Plain-text document sources:
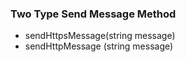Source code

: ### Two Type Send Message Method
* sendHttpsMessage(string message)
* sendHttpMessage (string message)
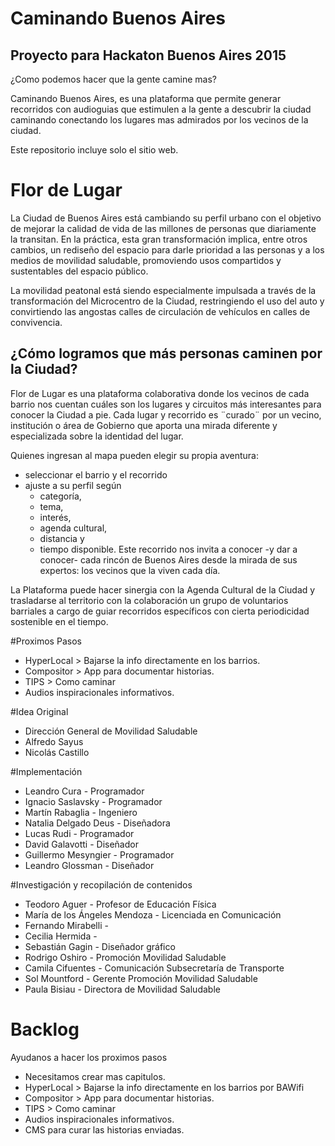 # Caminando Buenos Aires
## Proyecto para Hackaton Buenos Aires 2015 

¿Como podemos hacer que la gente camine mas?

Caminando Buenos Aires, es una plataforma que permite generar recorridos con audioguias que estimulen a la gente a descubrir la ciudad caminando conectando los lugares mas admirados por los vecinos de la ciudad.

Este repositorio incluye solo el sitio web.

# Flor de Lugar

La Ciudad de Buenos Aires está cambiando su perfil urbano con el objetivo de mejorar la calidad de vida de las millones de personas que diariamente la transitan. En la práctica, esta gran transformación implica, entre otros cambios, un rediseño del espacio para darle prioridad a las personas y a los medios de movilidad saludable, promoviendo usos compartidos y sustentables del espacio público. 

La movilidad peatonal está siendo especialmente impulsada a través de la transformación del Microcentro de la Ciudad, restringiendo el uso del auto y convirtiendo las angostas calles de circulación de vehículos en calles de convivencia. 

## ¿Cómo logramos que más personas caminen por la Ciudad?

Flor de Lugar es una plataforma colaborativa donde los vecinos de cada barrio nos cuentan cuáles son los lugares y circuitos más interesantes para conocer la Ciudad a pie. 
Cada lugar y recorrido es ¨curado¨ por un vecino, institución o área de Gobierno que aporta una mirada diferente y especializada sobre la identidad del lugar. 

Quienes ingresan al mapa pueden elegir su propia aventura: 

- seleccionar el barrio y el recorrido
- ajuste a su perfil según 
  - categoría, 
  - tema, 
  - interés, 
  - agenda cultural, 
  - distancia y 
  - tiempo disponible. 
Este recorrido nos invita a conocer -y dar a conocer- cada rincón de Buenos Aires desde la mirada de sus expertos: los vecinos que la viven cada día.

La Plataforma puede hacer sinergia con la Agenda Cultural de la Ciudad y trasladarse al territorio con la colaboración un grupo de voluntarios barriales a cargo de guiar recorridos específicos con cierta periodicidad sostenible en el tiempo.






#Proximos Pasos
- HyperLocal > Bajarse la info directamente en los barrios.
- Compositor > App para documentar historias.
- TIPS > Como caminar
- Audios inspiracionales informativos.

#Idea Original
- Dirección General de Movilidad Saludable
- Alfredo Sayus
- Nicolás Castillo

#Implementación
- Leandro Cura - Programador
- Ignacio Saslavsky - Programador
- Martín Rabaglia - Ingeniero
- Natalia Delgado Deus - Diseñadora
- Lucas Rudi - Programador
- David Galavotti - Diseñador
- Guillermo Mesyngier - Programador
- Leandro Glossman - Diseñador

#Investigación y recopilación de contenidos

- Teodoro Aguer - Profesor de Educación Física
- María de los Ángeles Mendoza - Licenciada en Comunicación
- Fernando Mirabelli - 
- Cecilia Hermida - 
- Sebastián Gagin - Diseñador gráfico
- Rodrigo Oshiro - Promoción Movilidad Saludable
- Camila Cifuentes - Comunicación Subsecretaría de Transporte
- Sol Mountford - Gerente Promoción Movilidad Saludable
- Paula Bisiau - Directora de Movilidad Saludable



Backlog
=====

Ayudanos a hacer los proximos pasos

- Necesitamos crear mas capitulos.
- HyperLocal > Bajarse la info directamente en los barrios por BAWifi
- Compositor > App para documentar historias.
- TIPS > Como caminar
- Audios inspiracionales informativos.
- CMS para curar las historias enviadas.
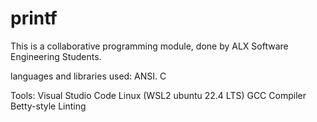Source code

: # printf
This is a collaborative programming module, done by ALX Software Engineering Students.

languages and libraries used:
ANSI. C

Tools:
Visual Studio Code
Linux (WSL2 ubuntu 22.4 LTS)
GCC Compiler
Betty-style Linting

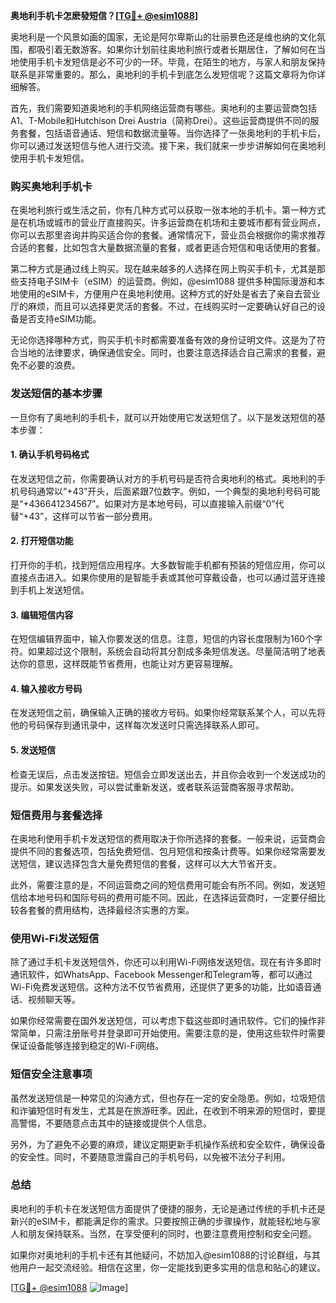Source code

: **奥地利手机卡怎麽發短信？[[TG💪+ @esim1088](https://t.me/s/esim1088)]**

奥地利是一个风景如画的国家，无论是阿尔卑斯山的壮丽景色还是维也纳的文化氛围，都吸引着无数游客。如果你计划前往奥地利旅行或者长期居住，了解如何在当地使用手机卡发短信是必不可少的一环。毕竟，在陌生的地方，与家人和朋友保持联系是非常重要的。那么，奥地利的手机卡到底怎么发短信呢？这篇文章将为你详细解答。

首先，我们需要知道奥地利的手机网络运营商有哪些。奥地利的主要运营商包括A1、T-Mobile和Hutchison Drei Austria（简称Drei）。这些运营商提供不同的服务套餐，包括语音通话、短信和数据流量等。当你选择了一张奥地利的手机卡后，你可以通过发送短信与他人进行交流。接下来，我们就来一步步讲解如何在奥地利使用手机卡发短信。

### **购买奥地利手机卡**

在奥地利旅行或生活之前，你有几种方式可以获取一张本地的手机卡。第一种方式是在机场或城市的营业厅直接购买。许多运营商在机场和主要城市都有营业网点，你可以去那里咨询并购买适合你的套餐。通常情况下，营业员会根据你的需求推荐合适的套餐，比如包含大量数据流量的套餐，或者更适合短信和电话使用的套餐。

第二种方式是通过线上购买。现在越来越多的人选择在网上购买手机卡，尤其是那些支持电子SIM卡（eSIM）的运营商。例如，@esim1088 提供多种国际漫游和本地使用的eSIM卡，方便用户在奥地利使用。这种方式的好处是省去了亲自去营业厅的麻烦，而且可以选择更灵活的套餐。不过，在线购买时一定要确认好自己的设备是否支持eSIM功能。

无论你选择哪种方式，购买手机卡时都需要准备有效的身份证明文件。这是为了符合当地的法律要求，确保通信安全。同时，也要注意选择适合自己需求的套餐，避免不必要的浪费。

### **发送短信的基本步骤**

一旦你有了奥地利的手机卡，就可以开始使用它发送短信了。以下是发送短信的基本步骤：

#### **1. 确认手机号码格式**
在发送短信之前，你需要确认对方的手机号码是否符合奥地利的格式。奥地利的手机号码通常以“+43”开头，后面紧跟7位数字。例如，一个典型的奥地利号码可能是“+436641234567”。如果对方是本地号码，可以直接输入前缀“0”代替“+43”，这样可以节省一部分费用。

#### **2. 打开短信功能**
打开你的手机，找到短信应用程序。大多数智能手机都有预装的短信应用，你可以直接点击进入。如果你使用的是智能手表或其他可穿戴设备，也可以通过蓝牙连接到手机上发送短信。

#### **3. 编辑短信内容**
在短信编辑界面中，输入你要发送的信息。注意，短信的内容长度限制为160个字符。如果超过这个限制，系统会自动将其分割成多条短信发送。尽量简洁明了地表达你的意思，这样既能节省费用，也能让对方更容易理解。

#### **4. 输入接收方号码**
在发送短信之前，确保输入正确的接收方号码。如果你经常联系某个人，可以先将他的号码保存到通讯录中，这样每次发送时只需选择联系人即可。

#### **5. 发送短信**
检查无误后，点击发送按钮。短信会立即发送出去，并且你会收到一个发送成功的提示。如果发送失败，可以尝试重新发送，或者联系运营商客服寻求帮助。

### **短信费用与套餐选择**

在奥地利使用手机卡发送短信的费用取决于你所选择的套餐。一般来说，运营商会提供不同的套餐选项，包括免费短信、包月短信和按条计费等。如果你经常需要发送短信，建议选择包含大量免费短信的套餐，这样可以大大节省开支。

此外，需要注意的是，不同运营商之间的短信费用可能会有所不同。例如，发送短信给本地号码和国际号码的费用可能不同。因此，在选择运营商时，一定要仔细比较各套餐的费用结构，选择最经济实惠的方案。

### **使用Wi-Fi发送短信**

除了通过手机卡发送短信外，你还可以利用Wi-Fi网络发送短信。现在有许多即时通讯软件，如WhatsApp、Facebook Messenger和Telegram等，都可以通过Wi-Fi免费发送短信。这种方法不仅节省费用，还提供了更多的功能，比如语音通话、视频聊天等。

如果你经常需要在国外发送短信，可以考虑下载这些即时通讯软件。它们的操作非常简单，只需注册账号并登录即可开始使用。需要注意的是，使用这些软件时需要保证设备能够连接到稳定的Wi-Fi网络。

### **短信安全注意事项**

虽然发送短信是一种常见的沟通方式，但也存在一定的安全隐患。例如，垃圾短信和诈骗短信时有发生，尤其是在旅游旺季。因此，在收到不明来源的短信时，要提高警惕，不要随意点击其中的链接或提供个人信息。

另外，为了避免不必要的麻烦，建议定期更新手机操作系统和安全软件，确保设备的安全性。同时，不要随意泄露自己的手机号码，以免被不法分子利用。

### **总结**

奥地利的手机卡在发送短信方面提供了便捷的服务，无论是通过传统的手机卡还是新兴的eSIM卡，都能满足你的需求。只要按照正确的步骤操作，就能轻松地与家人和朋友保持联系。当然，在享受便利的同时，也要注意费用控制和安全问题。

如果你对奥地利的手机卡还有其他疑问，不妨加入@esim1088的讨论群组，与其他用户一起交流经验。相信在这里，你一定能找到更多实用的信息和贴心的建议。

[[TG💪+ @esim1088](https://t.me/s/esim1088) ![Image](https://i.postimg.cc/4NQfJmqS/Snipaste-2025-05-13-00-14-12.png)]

### Assignment
Would you copy out exactly the lines from the one holding "#### **4. 输入接收方号码**" through the end of the entries above, both ends included?

### Exercise answer
#### **4. 输入接收方号码**
在发送短信之前，确保输入正确的接收方号码。如果你经常联系某个人，可以先将他的号码保存到通讯录中，这样每次发送时只需选择联系人即可。

#### **5. 发送短信**
检查无误后，点击发送按钮。短信会立即发送出去，并且你会收到一个发送成功的提示。如果发送失败，可以尝试重新发送，或者联系运营商客服寻求帮助。

### **短信费用与套餐选择**

在奥地利使用手机卡发送短信的费用取决于你所选择的套餐。一般来说，运营商会提供不同的套餐选项，包括免费短信、包月短信和按条计费等。如果你经常需要发送短信，建议选择包含大量免费短信的套餐，这样可以大大节省开支。

此外，需要注意的是，不同运营商之间的短信费用可能会有所不同。例如，发送短信给本地号码和国际号码的费用可能不同。因此，在选择运营商时，一定要仔细比较各套餐的费用结构，选择最经济实惠的方案。

### **使用Wi-Fi发送短信**

除了通过手机卡发送短信外，你还可以利用Wi-Fi网络发送短信。现在有许多即时通讯软件，如WhatsApp、Facebook Messenger和Telegram等，都可以通过Wi-Fi免费发送短信。这种方法不仅节省费用，还提供了更多的功能，比如语音通话、视频聊天等。

如果你经常需要在国外发送短信，可以考虑下载这些即时通讯软件。它们的操作非常简单，只需注册账号并登录即可开始使用。需要注意的是，使用这些软件时需要保证设备能够连接到稳定的Wi-Fi网络。

### **短信安全注意事项**

虽然发送短信是一种常见的沟通方式，但也存在一定的安全隐患。例如，垃圾短信和诈骗短信时有发生，尤其是在旅游旺季。因此，在收到不明来源的短信时，要提高警惕，不要随意点击其中的链接或提供个人信息。

另外，为了避免不必要的麻烦，建议定期更新手机操作系统和安全软件，确保设备的安全性。同时，不要随意泄露自己的手机号码，以免被不法分子利用。

### **总结**

奥地利的手机卡在发送短信方面提供了便捷的服务，无论是通过传统的手机卡还是新兴的eSIM卡，都能满足你的需求。只要按照正确的步骤操作，就能轻松地与家人和朋友保持联系。当然，在享受便利的同时，也要注意费用控制和安全问题。

如果你对奥地利的手机卡还有其他疑问，不妨加入@esim1088的讨论群组，与其他用户一起交流经验。相信在这里，你一定能找到更多实用的信息和贴心的建议。

[[TG💪+ @esim1088](https://t.me/s/esim1088) ![Image](https://i.postimg.cc/4NQfJmqS/Snipaste-2025-05-13-00-14-12.png)]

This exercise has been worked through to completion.